Awalnya aku juga takut mengeluarkan sisi buruk ku yang sering jahil dan terus becanda, ternyata mereka menerima apa yang aku miliki. Bahkan banyak yang berbicara, katanya aku menghibur mereka semua. Hal tersebut bisa membuat hati tenang dan pikiran menjadi positif terus.



Untung saja mereka tidak menyebutku sisi negatif, padahal itu lelucon yang biasa saja tapi mereka malah membuatnya luar biasa. Sebenarnya yang gila itu aku atau mereka. Entahlah, yang penting semuanya senang.



"Tau gini aku mengenalmu dari awal saja key, biar otakku selalu senang bersamamu" Ucap Ira sambil mengemasi barang-barang yang akan dibawa untuk latihan pagi.



"Sekarang kan kita sudah saling kenal, maka saling menyayangi" Sahut ku sambil tersenyum padanya.



"Iya key, aku saja yang berteman denganmu dari awal tapi baru kali ini melihat kamu melakukan lelucon" Ucap ani menjelaskan.



Memang selama masuk di klub ini, aku memilih diam dan tidak banyak bicara apalagi becanda. Katanya diam itu tandanya emas, maka aku ingin memiliki banyak emas.



"Ihhh, bukannya selama ini kamu yang memancing ku" Sahut ku pada Ani, dan dia hanya tersenyum.



Awalnya aku ingin mengeluarkan sifat asli ku yang suka jahil dna becanda. Tapi semenjak tuduhan pada awal aku masuk di tim ini, membuat nyaliku ciut untuk menampakkan semua sifat asli ku. Aku takut banyak yang tidak bisa menerimanya seperti Ari dan Yuri yang menerimaku dengan tulus.



"Sudah yuk, cepat kita makan. Agar nanti kita cepat istirahat juga" Ucapku pada mereka berdua.



Kami melakukan makan pagi, setelah itu berjalan kaki menuju lapangan kecil untuk latihan pemanasan sedikit di pagi ini. Berlari, mencoba tendangan, dan mencoba beberapa latihan lainnya.



"Coach, tumben sekali cuacanya panas? " Tanya salah satu pemain yang ada di sampingku.



"Karena ada matahari" Jawabku santuy sambil tersenyum. Dia tertawa walaupun kulitnya menahan rasa kepanasan saat latihan.



Aku yang sudah bersahabat dengan panas dari kecil, memilih diam dan santai. Menikmati setiap proses latihan karena tidak semuanya menjadi instan. Aku harus berlatih keras agar bisa mendapatkan hasil yang terbaik.



"Ayo semangat jangan kendor" Teriak coach Jaka saat memberikan teriakan semangat pada kami. Bukannya terbakar semangat, Teman-teman malah bermalas-malasan karena dibakar panas mentari katanya.



"Hey, gerakan kamu mulai salah. Tidak seperti itu, fokus perhatikan apa kata pelatih" Coach Jaka turun tangan, dia menegur pada beberapa pemain yang tidak fokus saat melakukan latihan. Banyak dari mereka salah melakukan gerakan yang sudah di contohkan.

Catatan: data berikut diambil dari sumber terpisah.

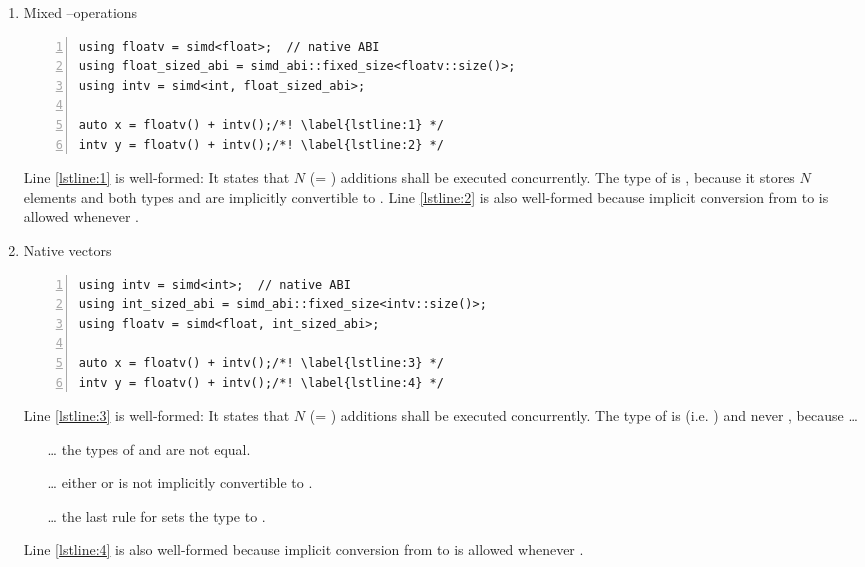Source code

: \begin{enumerate}
  \item Mixed \intt--\float operations
\smallskip\begin{lstlisting}[style=Vc,numbers=left]
using floatv = simd<float>;  // native ABI
using float_sized_abi = simd_abi::fixed_size<floatv::size()>;
using intv = simd<int, float_sized_abi>;

auto x = floatv() + intv();/*! \label{lstline:1} */
intv y = floatv() + intv();/*! \label{lstline:2} */
\end{lstlisting}
    Line \ref{lstline:1} is well-formed:
    It states that $N$ (= ) additions shall be executed concurrently.
    The type of  is \simd[<\float{}>], because it stores $N$ elements and both types  and  are implicitly convertible to \simd[<\float{}>].
    Line \ref{lstline:2} is also well-formed because implicit conversion from  to  is allowed whenever .

  \item Native \intt vectors
\smallskip\begin{lstlisting}[style=Vc,numbers=left]
using intv = simd<int>;  // native ABI
using int_sized_abi = simd_abi::fixed_size<intv::size()>;
using floatv = simd<float, int_sized_abi>;

auto x = floatv() + intv();/*! \label{lstline:3} */
intv y = floatv() + intv();/*! \label{lstline:4} */
\end{lstlisting}
    Line \ref{lstline:3} is well-formed:
    It states that $N$ (= ) additions shall be executed concurrently.
    The type of  is  (i.e. ) and never \simd[<\float{}>], because \ldots
    \begin{enumerate}
      \item[\ldots] the  types of  and  are not equal.
      \item[\ldots] either  or  is not implicitly convertible to \simd[<\float{}>].
      \item[\ldots] the last rule for  sets the  type to .
    \end{enumerate}
    Line \ref{lstline:4} is also well-formed because implicit conversion from  to  is allowed whenever .
\end{enumerate}


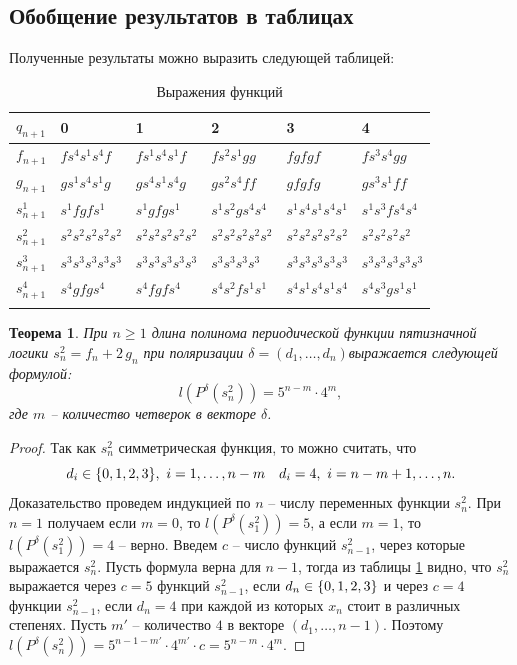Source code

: \documentclass[bibliography=totoc, a4paper, 14pt]{extarticle}
\newtheorem{myth}{Теорема}
\def\in{\mathchar"3232\nobreak\discretionary{}{\usefont{OMS}{cmsy}{m}{n}\char50}{}}
\begin{document}
\subsection{Обобщение результатов в таблицах}
Полученные результаты можно выразить следующей таблицей:
\begin{center}
\begin{longtable}[h]{| l | l | l | l | l | l |}

\hline $q_{n+1}$ & 0 & 1 & 2 & 3 & 4 \\
\hline

$f_{n+1}$ & $f s^4 s^1 s^4 f$ & $f s^1 s^4 s^1 f$ & $f s^2 s^1 g g$ & $f g f g f$ & $f s^3 s^4 g g$
\\ \hline

$g_{n+1}$ & $g s^1 s^4 s^1 g$ & $g s^4 s^1 s^4 g$ & $g s^2 s^4 f f$ & $g f g f g$ & $g s^3 s^1 f f$
\\ \hline

$s^1_{n+1}$ & $s^1 f g f s^1$ & $s^1 g f g s^1$ & $s^1 s^2 g s^4 s^4$ & $s^1 s^4 s^1 s^4 s^1$ & $s^1 s^3 f s^4 s^4$
\\ \hline

$s^2_{n+1}$ & $s^2 s^2 s^2 s^2 s^2$ & $s^2 s^2 s^2 s^2 s^2$ & $s^2 s^2 s^2 s^2 s^2$ & $s^2 s^2 s^2 s^2 s^2$ & $s^2 s^2 s^2 s^2$
\\ \hline

$s^3_{n+1}$ & $s^3 s^3 s^3 s^3 s^3$ & $s^3 s^3 s^3 s^3 s^3$ & $s^3 s^3 s^3 s^3$ & $s^3 s^3 s^3 s^3 s^3$ & $s^3 s^3 s^3 s^3 s^3$
\\ \hline

$s^4_{n+1}$ & $s^4 g f g s^4$ & $s^4 f g f s^4$ & $s^4 s^2 f s^1 s^1$ & $s^4 s^1 s^4 s^1 s^4$ & $s^4 s^3 g s^1 s^1$
\\ \hline

\caption{Выражения функций}
\label{functab}
\end{longtable}
\end{center}

\begin{myth}
\label{ths2}
При $n \geqslant 1$ длина полинома периодической функции пятизначной логики ${s^2_n = f_n + 2\,g_n}$
при поляризации $\delta = (d_1,\ldots,d_n)$выражается следующей формулой:
$$ l(P^{\delta}(s^2_n)) = 5^{n-m} \cdot 4^m ,$$
где $m$ -- количество четверок в векторе $\delta$.
\end{myth}
\begin{proof}
Так как $s^2_n$ симметрическая функция, то можно считать, что
$$d_i \in \{0,1,2,3\},\ i=1,\dots,n-m \quad d_i = 4,\ i=n-m+1,\dots,n.$$
Доказательство проведем индукцией по $n$ -- числу переменных функции $s^2_n$.
При $n = 1$ получаем если $m=0$, то $l(P^{\delta}(s^2_1)) = 5$, а если $m=1$, то
$l(P^{\delta}(s^2_1))=4$ -- верно. Введем $c$ -- число функций $s^2_{n-1}$, через которые
выражается $s^2_n$. Пусть формула верна для ${n-1}$, тогда из таблицы \ref{functab} видно, что
$s^2_n$ выражается через $c=5$ функций $s^2_{n-1}$, если ${d_n \in \{0,1,2,3\}}$ и через $c=4$
функции $s^2_{n-1}$, если $d_n = 4$ при каждой из которых $x_n$ стоит в различных степенях.
Пусть $m'$ -- количество $4$ в векторе $(d_1,\dots,n-1)$.
Поэтому ${l(P^{\delta}(s^2_n)) = 5^{n-1-m'} \cdot 4^{m'} \cdot c = 5^{n-m}\cdot4^m}$.
\end{proof}
\end{document}
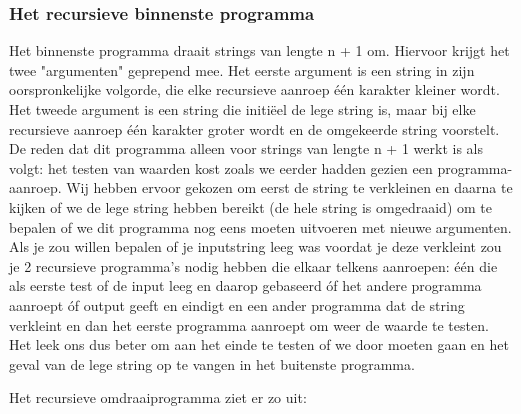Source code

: \subsubsection{Het recursieve binnenste programma}
Het binnenste programma draait strings van lengte n + 1 om. Hiervoor krijgt het
twee "argumenten" geprepend mee. Het eerste argument is een string in zijn
oorspronkelijke volgorde, die elke recursieve aanroep \'{e}\'{e}n karakter
kleiner wordt. Het tweede argument is een string die initi\"{e}el de lege
string is, maar bij elke recursieve aanroep \'{e}\'{e}n karakter groter wordt
en de omgekeerde string voorstelt. De reden dat dit programma alleen voor
strings van lengte n + 1 werkt is als volgt: het testen van waarden kost zoals
we eerder hadden gezien een programma-aanroep. Wij hebben ervoor gekozen om
eerst de string te verkleinen en daarna te kijken of we de lege string hebben
bereikt (de hele string is omgedraaid) om te bepalen of we dit programma nog
eens moeten uitvoeren met nieuwe argumenten. Als je zou willen bepalen of je
inputstring leeg was voordat je deze verkleint zou je 2 recursieve programma's
nodig hebben die elkaar telkens aanroepen: \'{e}\'{e}n die als eerste test of
de input leeg en daarop gebaseerd \'{o}f het andere programma aanroept \'{o}f
output geeft en eindigt en een ander programma dat de string verkleint en dan
het eerste programma aanroept om weer de waarde te testen. Het leek ons dus
beter om aan het einde te testen of we door moeten gaan en het geval van de
lege string op te vangen in het buitenste programma.

Het recursieve omdraaiprogramma ziet er zo uit:

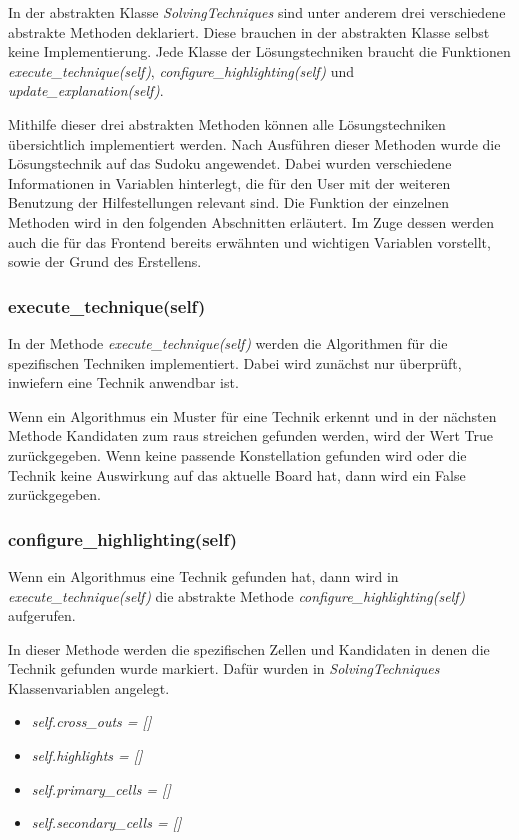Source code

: In der abstrakten Klasse \textit{SolvingTechniques} sind unter anderem drei verschiedene abstrakte Methoden deklariert. Diese brauchen in der abstrakten Klasse selbst keine Implementierung. Jede Klasse der Lösungstechniken braucht die Funktionen \textit{execute\_technique(self)}, \textit{configure\_highlighting(self)} und \textit{update\_explanation(self)}.

Mithilfe dieser drei abstrakten Methoden können alle Lösungstechniken übersichtlich implementiert werden. Nach Ausführen dieser Methoden wurde die Lösungstechnik auf das Sudoku angewendet. Dabei  wurden verschiedene Informationen in Variablen hinterlegt, die für den User mit der weiteren Benutzung der Hilfestellungen relevant sind.
Die Funktion der einzelnen Methoden wird in den folgenden Abschnitten erläutert. Im Zuge dessen werden auch die für das Frontend bereits erwähnten und wichtigen Variablen vorstellt, sowie der Grund des Erstellens.

\subsubsection{execute\_technique(self)}
In der Methode \textit{execute\_technique(self)} werden die Algorithmen für die spezifischen Techniken implementiert. Dabei wird zunächst nur überprüft, inwiefern eine Technik anwendbar ist. 

Wenn ein Algorithmus ein Muster für eine Technik erkennt und in der nächsten Methode Kandidaten zum raus streichen gefunden werden, wird der Wert True zurückgegeben. Wenn keine passende Konstellation gefunden wird oder die Technik keine Auswirkung auf das aktuelle Board hat, dann wird ein False zurückgegeben.

\subsubsection{configure\_highlighting(self)}
Wenn ein Algorithmus eine Technik gefunden hat, dann wird in \textit{execute\_technique(self)} die abstrakte Methode 
\textit{configure\_highlighting(self)} aufgerufen. 

In dieser Methode werden die spezifischen Zellen und Kandidaten in denen die Technik gefunden wurde markiert. Dafür wurden in \textit{SolvingTechniques} Klassenvariablen angelegt. 
\begin{itemize}
	\item \textit{self.cross\_outs = []}
	\item \textit{self.highlights = []}
	\item \textit{self.primary\_cells = []}
	\item \textit{self.secondary\_cells = []}
\end{itemize}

Aku mencoba konsentrasi dengan teguran coach Jaka pada teman-teman. Mataku memeorhatikan dengan baik serta menykmaknya agar saat giliranku tidak melakukan kesalahan. Sambil memeorhatikan aku juga memeragakan.



\*bluk\*



"Bagus" Teriak coach Jaka. Pada saat giliranku menendang, bola tepat sasaran dan tendangan baik seperti contoh yang sudah diperagakan oleh pelatih.

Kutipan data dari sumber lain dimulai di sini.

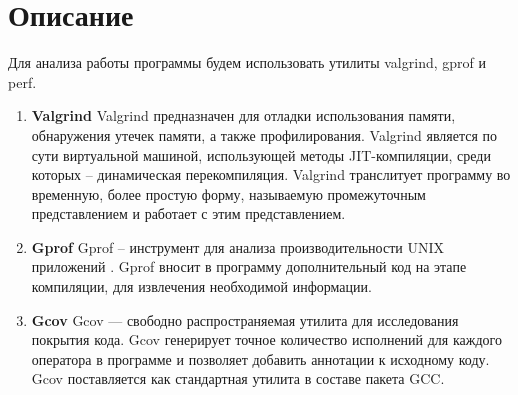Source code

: \section{Описание}


Для анализа работы программы будем использовать утилиты valgrind, gprof и perf.
\begin{enumerate}
    \item \textbf{Valgrind} \newline
    Valgrind предназначен для отладки использования памяти, обнаружения утечек памяти, а также профилирования. Valgrind является по сути виртуальной машиной,
    использующей методы JIT-компиляции, среди которых – динамическая перекомпиляция. Valgrind транслитует программу во временную, более простую форму, называемую промежуточным представлением и работает с этим представлением.
    \item \textbf{Gprof} \newline
    Gprof – инструмент для анализа производительности UNIX приложений . Gprof вносит в программу дополнительный код на этапе компиляции, для извлечения необходимой информации.
    \item \textbf{Gcov} \newline
    Gcov — свободно распространяемая утилита для исследования покрытия кода. Gcov генерирует точное количество исполнений для каждого оператора в программе и позволяет добавить аннотации к исходному коду. Gcov поставляется как стандартная утилита в составе пакета GCC.
\end{enumerate}

\pagebreak

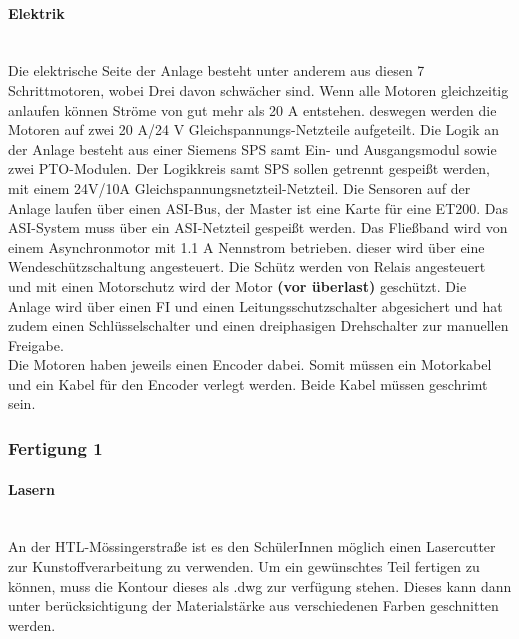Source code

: \paragraph{Elektrik}\mbox{}\\
Die elektrische Seite der Anlage besteht unter anderem aus diesen 7 Schrittmotoren, wobei Drei davon schwächer sind. Wenn alle Motoren gleichzeitig anlaufen können Ströme von gut mehr als 20 A entstehen. deswegen werden die Motoren auf zwei 20 A/24 V Gleichspannungs-Netzteile aufgeteilt. Die Logik an der Anlage besteht aus einer Siemens SPS samt Ein- und Ausgangsmodul sowie zwei PTO-Modulen. Der Logikkreis samt SPS sollen getrennt gespeißt werden, mit einem 24V/10A Gleichspannungsnetzteil-Netzteil. Die Sensoren auf der Anlage laufen über einen ASI-Bus, der Master ist eine Karte für eine ET200. Das ASI-System muss über ein ASI-Netzteil gespeißt werden. Das Fließband wird von einem Asynchronmotor mit 1.1 A Nennstrom betrieben. dieser wird über eine Wendeschützschaltung angesteuert. Die Schütz werden von Relais angesteuert und mit einen Motorschutz wird der Motor \textbf{(vor überlast)} geschützt. Die Anlage wird über einen FI und einen Leitungsschutzschalter abgesichert und hat zudem einen Schlüsselschalter und einen dreiphasigen Drehschalter zur manuellen Freigabe.\\
Die Motoren haben jeweils einen Encoder dabei. Somit müssen ein Motorkabel und ein Kabel für den Encoder verlegt werden. Beide Kabel müssen geschrimt sein. 



\subsubsection{Fertigung 1}

\paragraph{Lasern}\mbox{}\\
An der HTL-Mössingerstraße ist es den SchülerInnen möglich einen Lasercutter zur Kunstoffverarbeitung zu verwenden. Um ein gewünschtes Teil fertigen zu können, muss die Kontour dieses als .dwg zur verfügung stehen. Dieses kann dann unter berücksichtigung der Materialstärke aus verschiedenen Farben geschnitten werden.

Latihan terus dilakukan dengan baik dan konsentrasi. Matahari sudah ingin beranjak naik ke atas kepala, tapi masih berjalan sih balik naik ke tengah-tengah kepala.



\*priltt\* latihan sudah selesai, aku pikir hanya latihan ringan seperti kemarin ternyata latihannya hampir sama degan latihan sore yaitu. Mencoba berbagai teknik tendangan oleh coach Jaka.

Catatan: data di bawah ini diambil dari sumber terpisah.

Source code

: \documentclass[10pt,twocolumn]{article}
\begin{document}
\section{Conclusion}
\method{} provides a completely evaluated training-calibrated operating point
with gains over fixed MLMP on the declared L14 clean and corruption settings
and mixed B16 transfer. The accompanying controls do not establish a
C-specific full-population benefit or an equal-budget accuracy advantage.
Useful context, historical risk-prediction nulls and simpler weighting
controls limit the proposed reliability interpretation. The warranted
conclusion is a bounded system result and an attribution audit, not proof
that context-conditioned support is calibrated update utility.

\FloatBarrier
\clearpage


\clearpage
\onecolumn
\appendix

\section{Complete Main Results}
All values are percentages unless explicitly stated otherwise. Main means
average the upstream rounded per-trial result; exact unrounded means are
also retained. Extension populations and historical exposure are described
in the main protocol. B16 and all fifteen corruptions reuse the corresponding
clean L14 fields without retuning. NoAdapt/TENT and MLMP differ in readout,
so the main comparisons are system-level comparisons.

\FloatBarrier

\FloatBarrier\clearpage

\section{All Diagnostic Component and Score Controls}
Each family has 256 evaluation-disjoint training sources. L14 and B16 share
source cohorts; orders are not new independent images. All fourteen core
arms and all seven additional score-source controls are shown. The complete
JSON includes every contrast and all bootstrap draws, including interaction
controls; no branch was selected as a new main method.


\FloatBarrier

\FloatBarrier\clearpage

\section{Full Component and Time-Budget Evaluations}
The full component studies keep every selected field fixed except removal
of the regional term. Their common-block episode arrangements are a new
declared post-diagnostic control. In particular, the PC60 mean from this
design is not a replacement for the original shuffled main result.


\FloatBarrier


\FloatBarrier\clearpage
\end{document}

Latihan selesai, para pemain berjalan menuju ke kamar masing-masing. Sedangkan aku masih bersantai jalan di bagian belakang sambil menikmati suasana di sekitar ini.



"Bagus juga kota ini" Wajahku terkesima melihat banyak anak-anak yang beriman dengan suka ria.



Hawanya yang sejuk membuatku menjadi semangat. Bagaimana tida sejuk, karena aku duduk di bawah pohon. Santai sekali hidupku ini, padahal seluruh temanku mungkin sudah sampai di kamar dan beristirahat.



"Suasana angin yang indah, aku pulang dulu ya" Sebentar saja aku meneduhkan yang penting menyegarkan wajah walaupun sementara. Aku beregas berjalan pulang ke tempat penginapan.



Seperti biasa melakukan pembersihan diri dan beribadah. Sedangkan untuk makan malam sudah disediakan di kamar masing-masing. Jadi tidak perlu takut untuk kelaparan, karena makan juga teratur walaupun lauknya tidak seenak yang pernah dibayangkan.